- [RECORD SET]

....................

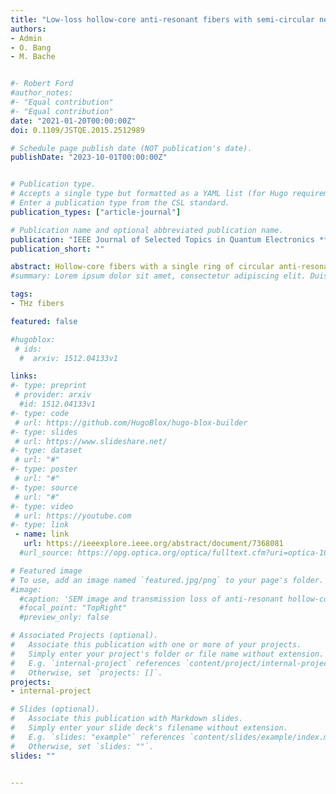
 ```yaml
---
title: "Low-loss hollow-core anti-resonant fibers with semi-circular nested tubes"
authors:
- Admin
- O. Bang
- M. Bache


#- Robert Ford
#author_notes:
#- "Equal contribution"
#- "Equal contribution"
date: "2021-01-20T00:00:00Z"
doi: 0.1109/JSTQE.2015.2512989

# Schedule page publish date (NOT publication's date).
publishDate: "2023-10-01T00:00:00Z"


# Publication type.
# Accepts a single type but formatted as a YAML list (for Hugo requirements).
# Enter a publication type from the CSL standard.
publication_types: ["article-journal"]

# Publication name and optional abbreviated publication name.
publication: "IEEE Journal of Selected Topics in Quantum Electronics **22**, 156 (2015)"
publication_short: ""

abstract: Hollow-core fibers with a single ring of circular anti-resonant tubes as the cladding provide a simple way of getting a negative-curvature hollow core, resulting in broadband low-loss transmission with little power overlap in the glass. These fibers show a significant improvement in loss performance if the anti-resonant tubes have nested tubes inside them, and here we investigate the role of the shape and position of these nested elements. By allowing the circular nested elements to become semi-circular, we selectively change the position or curvature of the nested elements. We find that the loss performance is quite insensitive to the curvature of the nested element, while the distance from the core boundary to the outer perimeter of the nested element is much more critical. Interestingly, the additional freedom of the semi-circular nested elements allows optimizing them for a better loss performance than the ideal full-circle design.
#summary: Lorem ipsum dolor sit amet, consectetur adipiscing elit. Duis posuere tellus ac convallis placerat. Proin tincidunt magna sed ex sollicitudin condimentum.

tags:
- THz fibers

featured: false

#hugoblox:
 # ids:
  #  arxiv: 1512.04133v1

links:
#- type: preprint
 # provider: arxiv
  #id: 1512.04133v1
#- type: code
 # url: https://github.com/HugoBlox/hugo-blox-builder
#- type: slides
 # url: https://www.slideshare.net/
#- type: dataset
 # url: "#"
#- type: poster
 # url: "#"
#- type: source
 # url: "#"
#- type: video
 # url: https://youtube.com
#- type: link
 - name: link
   url: https://ieeexplore.ieee.org/abstract/document/7368081
  #url_source: https://opg.optica.org/optica/fulltext.cfm?uri=optica-10-10-1253

# Featured image
# To use, add an image named `featured.jpg/png` to your page's folder. 
#image:
  #caption: 'SEM image and transmission loss of anti-resonant hollow-core fiber'
  #focal_point: "TopRight"
  #preview_only: false

# Associated Projects (optional).
#   Associate this publication with one or more of your projects.
#   Simply enter your project's folder or file name without extension.
#   E.g. `internal-project` references `content/project/internal-project/index.md`.
#   Otherwise, set `projects: []`.
projects:
- internal-project

# Slides (optional).
#   Associate this publication with Markdown slides.
#   Simply enter your slide deck's filename without extension.
#   E.g. `slides: "example"` references `content/slides/example/index.md`.
#   Otherwise, set `slides: ""`.
slides: ""


---
```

....................

- [TASK ITEM]
Go through the data above and find the lines with the word "internal". Copy each of those lines.

- [OUTPUT FOR THIS TASK]
#   E.g. `internal-project` references `content/project/internal-project/index.md`.
- internal-project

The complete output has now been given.